Some people like to get things done in as little typing as possible but I'm a pretty quick typist and I've got stuff like this built into my brain so it's not too much of a pain to do this instead of looking up the exact arguments to find and exec and all that.

YMMV, though...

chris

Posted 2009-11-04T15:26:06.167

Reputation: 296

thanks for that i will try it. but i still need the other answer because its for a project i am doing in linux course.

thanks alot – None – 2009-11-04T16:12:17.337

1This is an answer to your question. mv has no understanding of files or directories or fifos or other special files. mv only understands directory entries and inodes, and as far as it is concerned, those are all the same regardless of file type. To allow mv to only move a specific type of file, you need something like test or find that can actually look at the inode to see what the file is. In other words, you're being asked a trick question if you are being asked to do it only with mv. – chris – 2009-11-04T17:27:01.867

1And I say that mv understands inodes only because it is able to move a file from one filesystem to another, which is technically a cp then an rm, not an mv (which is really just a ln then rm). Look hardlinks and directory entries. – chris – 2009-11-04T17:28:22.783

2shorty: This is a good answer, you have to using something besides the mv command (at least the shell). This is about a basic as it gets without programming. – Kyle Brandt – 2009-11-04T20:59:45.587

3

@Mereghost is very close.
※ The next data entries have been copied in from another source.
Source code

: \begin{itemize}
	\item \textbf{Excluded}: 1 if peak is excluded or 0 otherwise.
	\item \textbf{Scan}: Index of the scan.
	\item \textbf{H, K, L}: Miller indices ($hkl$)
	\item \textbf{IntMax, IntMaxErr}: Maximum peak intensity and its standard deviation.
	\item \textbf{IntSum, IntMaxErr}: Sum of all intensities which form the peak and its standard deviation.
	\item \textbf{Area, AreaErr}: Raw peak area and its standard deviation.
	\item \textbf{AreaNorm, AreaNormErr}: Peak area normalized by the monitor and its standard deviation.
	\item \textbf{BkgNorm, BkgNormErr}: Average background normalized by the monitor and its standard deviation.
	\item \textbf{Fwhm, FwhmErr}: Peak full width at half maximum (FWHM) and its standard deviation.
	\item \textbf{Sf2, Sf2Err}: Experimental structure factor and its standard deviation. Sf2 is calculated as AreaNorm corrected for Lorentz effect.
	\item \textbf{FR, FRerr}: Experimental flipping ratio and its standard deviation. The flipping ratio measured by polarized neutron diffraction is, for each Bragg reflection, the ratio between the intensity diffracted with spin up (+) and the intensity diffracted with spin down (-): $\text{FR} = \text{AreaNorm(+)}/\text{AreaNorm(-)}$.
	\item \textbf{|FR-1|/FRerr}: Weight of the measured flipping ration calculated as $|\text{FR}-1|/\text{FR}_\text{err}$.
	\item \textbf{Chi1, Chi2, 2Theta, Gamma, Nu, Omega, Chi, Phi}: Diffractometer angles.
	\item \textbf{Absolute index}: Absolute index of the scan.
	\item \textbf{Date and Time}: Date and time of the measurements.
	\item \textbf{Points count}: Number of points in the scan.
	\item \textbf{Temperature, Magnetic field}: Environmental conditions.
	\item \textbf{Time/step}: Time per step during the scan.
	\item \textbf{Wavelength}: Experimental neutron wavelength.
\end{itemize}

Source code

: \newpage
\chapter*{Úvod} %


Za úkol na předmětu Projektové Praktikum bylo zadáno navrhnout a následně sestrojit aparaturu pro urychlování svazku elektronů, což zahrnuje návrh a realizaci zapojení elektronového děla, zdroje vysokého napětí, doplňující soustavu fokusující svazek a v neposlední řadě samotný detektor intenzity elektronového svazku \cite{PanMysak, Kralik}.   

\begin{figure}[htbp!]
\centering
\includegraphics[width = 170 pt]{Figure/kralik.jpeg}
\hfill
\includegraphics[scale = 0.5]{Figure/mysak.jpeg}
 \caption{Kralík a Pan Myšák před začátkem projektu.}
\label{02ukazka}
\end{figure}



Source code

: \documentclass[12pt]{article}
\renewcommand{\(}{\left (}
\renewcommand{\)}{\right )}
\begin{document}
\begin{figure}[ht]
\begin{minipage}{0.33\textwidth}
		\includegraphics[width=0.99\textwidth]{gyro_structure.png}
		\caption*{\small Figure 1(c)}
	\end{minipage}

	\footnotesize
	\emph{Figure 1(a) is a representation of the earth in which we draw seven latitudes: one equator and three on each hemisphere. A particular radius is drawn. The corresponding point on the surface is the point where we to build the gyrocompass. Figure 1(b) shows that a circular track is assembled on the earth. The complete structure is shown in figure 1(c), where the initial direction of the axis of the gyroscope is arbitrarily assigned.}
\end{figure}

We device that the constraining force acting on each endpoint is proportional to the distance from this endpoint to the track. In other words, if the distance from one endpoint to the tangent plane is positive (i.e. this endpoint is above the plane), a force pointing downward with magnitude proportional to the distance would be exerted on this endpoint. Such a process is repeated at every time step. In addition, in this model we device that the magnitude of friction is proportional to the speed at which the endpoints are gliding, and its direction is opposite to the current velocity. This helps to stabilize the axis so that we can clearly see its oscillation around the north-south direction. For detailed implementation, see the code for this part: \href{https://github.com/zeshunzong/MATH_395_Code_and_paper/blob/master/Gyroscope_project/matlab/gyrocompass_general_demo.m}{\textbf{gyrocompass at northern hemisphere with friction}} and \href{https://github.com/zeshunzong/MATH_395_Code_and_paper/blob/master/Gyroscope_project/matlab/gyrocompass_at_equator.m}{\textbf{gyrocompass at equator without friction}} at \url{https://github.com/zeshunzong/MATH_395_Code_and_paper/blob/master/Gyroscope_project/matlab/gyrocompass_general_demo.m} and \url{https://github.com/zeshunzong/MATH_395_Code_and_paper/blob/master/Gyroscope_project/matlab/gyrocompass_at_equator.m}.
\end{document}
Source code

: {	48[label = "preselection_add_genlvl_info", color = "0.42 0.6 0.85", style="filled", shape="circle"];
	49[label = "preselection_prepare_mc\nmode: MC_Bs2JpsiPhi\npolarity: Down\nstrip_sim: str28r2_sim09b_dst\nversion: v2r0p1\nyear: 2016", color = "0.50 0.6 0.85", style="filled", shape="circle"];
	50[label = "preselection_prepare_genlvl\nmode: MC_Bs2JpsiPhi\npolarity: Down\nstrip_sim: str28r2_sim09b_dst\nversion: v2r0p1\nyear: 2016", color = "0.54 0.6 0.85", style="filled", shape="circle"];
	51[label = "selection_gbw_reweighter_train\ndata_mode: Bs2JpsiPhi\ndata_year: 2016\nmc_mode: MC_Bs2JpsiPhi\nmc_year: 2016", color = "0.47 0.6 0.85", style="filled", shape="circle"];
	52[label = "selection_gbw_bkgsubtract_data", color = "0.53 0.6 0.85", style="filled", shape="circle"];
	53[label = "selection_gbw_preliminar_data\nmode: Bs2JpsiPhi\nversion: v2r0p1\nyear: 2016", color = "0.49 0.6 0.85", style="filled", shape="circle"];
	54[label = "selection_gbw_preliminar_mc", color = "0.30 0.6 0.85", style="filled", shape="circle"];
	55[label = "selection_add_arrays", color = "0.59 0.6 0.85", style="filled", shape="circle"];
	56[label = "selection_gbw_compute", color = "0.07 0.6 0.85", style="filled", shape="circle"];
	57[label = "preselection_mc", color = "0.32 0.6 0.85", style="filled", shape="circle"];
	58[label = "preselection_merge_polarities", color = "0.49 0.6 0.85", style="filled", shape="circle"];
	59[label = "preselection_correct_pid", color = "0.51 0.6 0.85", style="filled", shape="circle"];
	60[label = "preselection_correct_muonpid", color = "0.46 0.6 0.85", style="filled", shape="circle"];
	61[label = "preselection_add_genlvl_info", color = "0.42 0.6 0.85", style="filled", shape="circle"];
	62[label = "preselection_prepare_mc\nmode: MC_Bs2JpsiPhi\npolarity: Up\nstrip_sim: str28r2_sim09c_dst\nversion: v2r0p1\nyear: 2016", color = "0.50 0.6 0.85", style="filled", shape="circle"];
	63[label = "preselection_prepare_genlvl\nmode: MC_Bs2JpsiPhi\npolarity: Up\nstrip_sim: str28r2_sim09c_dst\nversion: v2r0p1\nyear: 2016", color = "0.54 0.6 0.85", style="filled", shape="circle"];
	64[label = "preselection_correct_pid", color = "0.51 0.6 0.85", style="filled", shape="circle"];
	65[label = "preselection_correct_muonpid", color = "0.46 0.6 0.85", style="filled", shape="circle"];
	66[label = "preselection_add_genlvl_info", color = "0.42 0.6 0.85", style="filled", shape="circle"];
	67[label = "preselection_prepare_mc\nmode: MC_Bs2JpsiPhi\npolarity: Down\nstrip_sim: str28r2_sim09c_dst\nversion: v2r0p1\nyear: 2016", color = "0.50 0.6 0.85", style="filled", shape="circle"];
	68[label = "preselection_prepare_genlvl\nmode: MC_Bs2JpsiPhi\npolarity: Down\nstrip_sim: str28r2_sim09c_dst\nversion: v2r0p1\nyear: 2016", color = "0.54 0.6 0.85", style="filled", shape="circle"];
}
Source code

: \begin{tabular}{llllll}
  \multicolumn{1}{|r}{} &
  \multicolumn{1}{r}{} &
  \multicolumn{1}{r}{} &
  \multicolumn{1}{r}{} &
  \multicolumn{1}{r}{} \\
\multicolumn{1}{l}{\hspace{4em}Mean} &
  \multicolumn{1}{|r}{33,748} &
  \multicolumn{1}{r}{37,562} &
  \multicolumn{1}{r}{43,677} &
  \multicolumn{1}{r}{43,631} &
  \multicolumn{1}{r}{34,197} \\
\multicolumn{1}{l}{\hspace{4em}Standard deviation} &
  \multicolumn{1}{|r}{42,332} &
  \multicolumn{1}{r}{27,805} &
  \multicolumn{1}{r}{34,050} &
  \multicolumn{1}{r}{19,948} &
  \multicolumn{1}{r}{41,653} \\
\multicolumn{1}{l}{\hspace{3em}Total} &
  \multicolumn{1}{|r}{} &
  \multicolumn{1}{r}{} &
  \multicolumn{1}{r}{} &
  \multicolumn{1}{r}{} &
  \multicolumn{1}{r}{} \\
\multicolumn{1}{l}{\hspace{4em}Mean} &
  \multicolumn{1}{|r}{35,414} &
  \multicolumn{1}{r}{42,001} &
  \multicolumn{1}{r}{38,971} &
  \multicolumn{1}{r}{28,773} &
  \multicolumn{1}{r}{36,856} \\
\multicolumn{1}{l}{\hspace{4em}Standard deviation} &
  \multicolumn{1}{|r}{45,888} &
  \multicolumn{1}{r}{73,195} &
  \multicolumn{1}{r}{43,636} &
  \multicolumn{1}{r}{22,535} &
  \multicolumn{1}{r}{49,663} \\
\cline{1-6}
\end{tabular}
Here's what I get to move all files (including hidden files), but not directories:

find . -maxdepth 1 -type f -name '*' -exec mv -n {} /destination_path \;

The . after find assumes you current directory is the source of the files you want to move. If not, the command can be revised, as follows:

find /source_path -maxdepth 1 -type f -name '*' -exec mv -n {} /dest_path \;

If you want to move only regular files and not hidden files:

find . -maxdepth 1 -type f -name '[!.]*' -exec mv -n {} /dest_path \;

If you want to move only hidden files and not regular files:

find . -maxdepth 1 -type f -name '.*' -exec mv -n {} /dest_path \;

teancum144

Posted 2009-11-04T15:26:06.167

Reputation: 31

0

If you have no folders with name with dot in it you can move all of them simply:

mv . ~/destinationfolder

(My assumption is all your files are something.something (in my case all are usually))

BUT thanks to other answers - very helpfull. THX

Shawor

Posted 2009-11-04T15:26:06.167

Reputation: 1

-1

you can use find

find * -maxdepth 1 -type f -exec mv {} ~ \;

John T

Posted 2009-11-04T15:26:06.167

Reputation: 149 037

yeah well that worked but not 100% it copied all the files from directories and sub directories to ~/ location. i need just something very basic that copies the files without the hidden files from the dir i am in to another dir. thats it.

thanks for the advice anyway – None – 2009-11-04T15:44:59.250

That's impossible with maxdepth as 1. – John T – 2009-11-04T15:48:21.207

fixed so it will not copy hidden files. – John T – 2009-11-04T15:53:44.177

1The syntax on find is find then a directory then a description of operations and things to match. One would typically not ever use a wildcard such as find * without protecting it from globbing (ie find /path/to/directory -name goo* -type f . – chris – 2009-11-05T15:11:52.820

that's what it's intended to do. It grabs all files except hidden ones as well. – John T – 2009-11-05T15:21:45.483

1Find only works properly if you hand it a single path to examine. In your example, for instance, if there are any files that begin with a - find will explode unexpectedly. You're always much better off having only one program do the directory entry reading, and in your example, you're kinda using two different programs (find and the shell). – chris – 2009-11-06T04:07:46.457

-2

mv `find ./sourcedir/* -type f` ./destdir

Cm57201

Posted 2009-11-04T15:26:06.167

Reputation: 1

2

This will fail for any files that contain whitespace in their name. The output of commands that print filenames should never be parsed unless it can be guaranteed it is properly delimited. See Why you shouldn't parse the output of ls(1) for the main idea. Using find's -exec option is the best way to avoid the problem.